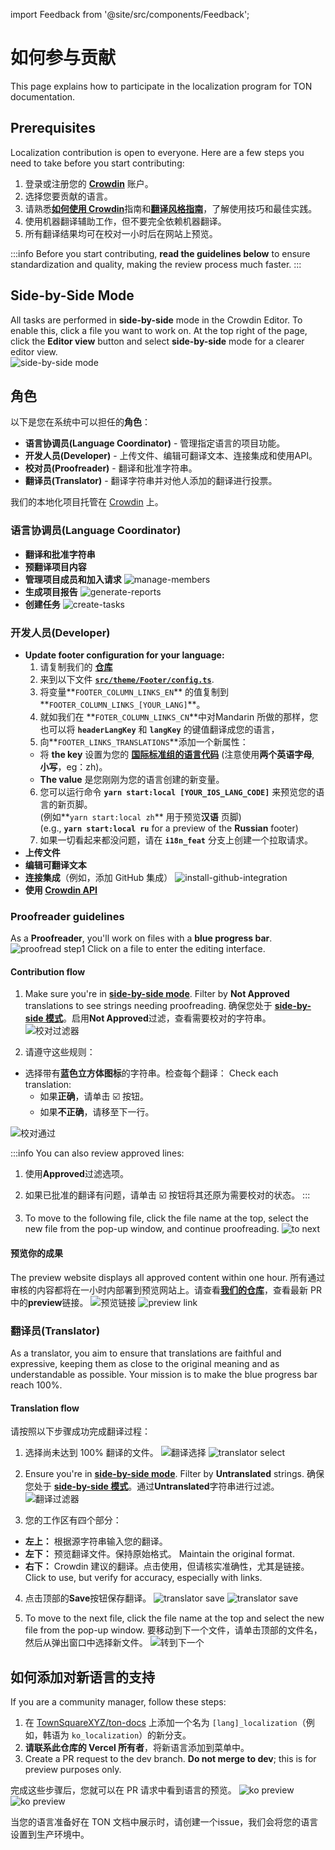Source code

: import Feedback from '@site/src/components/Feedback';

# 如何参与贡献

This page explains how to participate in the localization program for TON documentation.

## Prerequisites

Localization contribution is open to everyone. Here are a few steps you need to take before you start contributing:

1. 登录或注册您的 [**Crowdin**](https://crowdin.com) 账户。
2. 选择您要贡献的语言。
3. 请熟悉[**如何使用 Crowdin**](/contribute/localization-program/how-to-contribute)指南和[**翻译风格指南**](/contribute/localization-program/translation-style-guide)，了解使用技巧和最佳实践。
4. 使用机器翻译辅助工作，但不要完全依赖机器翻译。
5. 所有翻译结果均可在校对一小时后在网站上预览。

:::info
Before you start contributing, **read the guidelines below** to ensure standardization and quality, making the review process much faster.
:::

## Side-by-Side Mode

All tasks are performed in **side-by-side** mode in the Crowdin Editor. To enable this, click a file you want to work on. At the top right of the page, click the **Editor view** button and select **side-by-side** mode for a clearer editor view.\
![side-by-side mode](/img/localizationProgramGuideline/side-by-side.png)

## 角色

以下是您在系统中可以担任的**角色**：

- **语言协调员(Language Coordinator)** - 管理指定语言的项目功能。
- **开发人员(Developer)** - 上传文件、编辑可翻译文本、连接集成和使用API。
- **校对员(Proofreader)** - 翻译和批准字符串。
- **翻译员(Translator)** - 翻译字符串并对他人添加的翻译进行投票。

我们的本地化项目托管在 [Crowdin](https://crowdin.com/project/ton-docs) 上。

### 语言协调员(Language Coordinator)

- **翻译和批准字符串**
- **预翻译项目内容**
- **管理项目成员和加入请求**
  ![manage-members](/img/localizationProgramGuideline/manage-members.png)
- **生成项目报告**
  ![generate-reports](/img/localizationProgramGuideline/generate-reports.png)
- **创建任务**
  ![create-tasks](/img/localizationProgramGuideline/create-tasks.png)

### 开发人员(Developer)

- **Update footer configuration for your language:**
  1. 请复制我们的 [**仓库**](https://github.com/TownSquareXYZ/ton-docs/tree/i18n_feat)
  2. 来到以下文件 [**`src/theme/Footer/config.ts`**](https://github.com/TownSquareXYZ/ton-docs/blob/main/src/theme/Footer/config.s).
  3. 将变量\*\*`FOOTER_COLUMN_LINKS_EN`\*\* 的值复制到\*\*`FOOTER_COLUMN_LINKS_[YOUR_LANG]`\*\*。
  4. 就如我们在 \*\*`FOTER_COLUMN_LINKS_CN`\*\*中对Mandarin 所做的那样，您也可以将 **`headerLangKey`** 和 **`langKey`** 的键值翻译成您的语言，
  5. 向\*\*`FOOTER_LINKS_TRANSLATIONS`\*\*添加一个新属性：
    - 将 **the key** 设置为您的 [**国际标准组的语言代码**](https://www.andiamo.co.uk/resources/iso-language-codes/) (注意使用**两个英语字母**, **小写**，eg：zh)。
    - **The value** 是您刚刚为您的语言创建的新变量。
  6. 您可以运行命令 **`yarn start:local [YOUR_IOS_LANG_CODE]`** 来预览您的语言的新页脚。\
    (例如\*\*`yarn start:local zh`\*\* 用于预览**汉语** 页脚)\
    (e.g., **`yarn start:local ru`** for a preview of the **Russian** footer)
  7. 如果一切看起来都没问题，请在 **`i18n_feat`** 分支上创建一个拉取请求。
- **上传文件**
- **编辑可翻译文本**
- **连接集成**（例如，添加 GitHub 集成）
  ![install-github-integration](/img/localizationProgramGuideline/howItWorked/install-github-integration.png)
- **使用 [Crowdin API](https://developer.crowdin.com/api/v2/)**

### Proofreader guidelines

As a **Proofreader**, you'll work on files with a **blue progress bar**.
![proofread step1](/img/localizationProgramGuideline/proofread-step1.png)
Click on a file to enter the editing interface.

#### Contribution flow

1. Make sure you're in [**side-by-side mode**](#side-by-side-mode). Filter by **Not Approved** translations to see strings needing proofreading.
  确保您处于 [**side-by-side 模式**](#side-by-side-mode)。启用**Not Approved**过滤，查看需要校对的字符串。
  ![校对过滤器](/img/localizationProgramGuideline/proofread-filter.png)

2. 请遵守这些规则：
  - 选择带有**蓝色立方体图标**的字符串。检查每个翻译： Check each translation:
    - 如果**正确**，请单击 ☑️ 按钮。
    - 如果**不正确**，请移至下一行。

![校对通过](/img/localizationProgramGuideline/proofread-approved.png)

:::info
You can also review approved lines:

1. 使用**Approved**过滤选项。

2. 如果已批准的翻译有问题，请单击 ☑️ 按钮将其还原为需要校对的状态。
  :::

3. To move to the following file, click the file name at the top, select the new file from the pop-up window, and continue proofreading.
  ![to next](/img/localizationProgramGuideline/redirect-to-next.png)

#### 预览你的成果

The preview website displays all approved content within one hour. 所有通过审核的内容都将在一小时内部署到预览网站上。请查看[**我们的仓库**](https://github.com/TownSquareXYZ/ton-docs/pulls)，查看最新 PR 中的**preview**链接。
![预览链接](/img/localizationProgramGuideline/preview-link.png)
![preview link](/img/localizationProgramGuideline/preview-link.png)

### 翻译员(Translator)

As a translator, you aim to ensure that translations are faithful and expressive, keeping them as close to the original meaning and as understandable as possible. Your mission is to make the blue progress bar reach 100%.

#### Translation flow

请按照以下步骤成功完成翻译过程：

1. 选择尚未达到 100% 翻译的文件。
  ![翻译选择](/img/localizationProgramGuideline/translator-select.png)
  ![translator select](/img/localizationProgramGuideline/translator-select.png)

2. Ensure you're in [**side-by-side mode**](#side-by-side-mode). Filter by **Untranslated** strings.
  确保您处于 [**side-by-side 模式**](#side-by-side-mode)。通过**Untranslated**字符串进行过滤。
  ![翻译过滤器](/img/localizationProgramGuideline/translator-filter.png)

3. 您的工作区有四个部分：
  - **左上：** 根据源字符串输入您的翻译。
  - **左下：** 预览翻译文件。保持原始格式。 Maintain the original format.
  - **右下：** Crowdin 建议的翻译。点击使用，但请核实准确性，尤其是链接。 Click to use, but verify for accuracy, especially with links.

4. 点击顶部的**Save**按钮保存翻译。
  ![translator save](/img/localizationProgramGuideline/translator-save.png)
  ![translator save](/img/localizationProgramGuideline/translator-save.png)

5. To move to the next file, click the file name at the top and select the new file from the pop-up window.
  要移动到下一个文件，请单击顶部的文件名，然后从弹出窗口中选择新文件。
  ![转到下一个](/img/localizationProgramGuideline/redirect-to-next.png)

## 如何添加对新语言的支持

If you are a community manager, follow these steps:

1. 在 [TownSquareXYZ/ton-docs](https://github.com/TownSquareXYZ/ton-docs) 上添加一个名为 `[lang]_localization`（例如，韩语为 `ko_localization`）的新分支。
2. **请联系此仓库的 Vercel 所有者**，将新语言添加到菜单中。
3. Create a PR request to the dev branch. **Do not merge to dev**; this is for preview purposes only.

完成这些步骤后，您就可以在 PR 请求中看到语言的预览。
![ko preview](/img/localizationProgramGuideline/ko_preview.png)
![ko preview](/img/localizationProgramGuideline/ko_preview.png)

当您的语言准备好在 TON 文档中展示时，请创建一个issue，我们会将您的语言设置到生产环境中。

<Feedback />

---

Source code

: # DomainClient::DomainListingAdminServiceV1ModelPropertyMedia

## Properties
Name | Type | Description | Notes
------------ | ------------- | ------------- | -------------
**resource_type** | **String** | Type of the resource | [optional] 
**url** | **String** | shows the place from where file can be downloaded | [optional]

==

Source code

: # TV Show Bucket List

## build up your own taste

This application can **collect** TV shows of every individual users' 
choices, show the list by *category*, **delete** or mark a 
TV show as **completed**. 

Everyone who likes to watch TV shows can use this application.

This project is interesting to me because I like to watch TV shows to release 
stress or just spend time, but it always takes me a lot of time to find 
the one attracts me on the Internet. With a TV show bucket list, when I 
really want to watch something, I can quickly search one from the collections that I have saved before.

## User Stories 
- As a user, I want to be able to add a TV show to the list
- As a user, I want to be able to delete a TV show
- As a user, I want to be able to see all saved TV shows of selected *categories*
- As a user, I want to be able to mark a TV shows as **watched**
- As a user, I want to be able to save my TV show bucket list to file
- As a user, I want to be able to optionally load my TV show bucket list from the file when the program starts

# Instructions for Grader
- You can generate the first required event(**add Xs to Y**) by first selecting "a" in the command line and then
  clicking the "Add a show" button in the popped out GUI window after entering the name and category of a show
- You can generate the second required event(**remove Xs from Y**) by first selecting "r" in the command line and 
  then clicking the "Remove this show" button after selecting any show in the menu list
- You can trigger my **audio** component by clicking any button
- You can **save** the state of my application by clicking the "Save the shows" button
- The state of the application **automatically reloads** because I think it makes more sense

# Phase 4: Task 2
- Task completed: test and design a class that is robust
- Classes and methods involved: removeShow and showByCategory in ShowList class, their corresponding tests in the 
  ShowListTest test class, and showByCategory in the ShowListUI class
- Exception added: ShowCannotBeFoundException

▶ [Task brief]: Going down the listing above, begin printing at the line with "## build up your own taste" and finish with the line with "## User Stories", exactly as they appear.

▶ [Answer space]:
## build up your own taste

This application can **collect** TV shows of every individual users' 
choices, show the list by *category*, **delete** or mark a 
TV show as **completed**. 

Everyone who likes to watch TV shows can use this application.

This project is interesting to me because I like to watch TV shows to release 
stress or just spend time, but it always takes me a lot of time to find 
the one attracts me on the Internet. With a TV show bucket list, when I 
really want to watch something, I can quickly search one from the collections that I have saved before.

## User Stories 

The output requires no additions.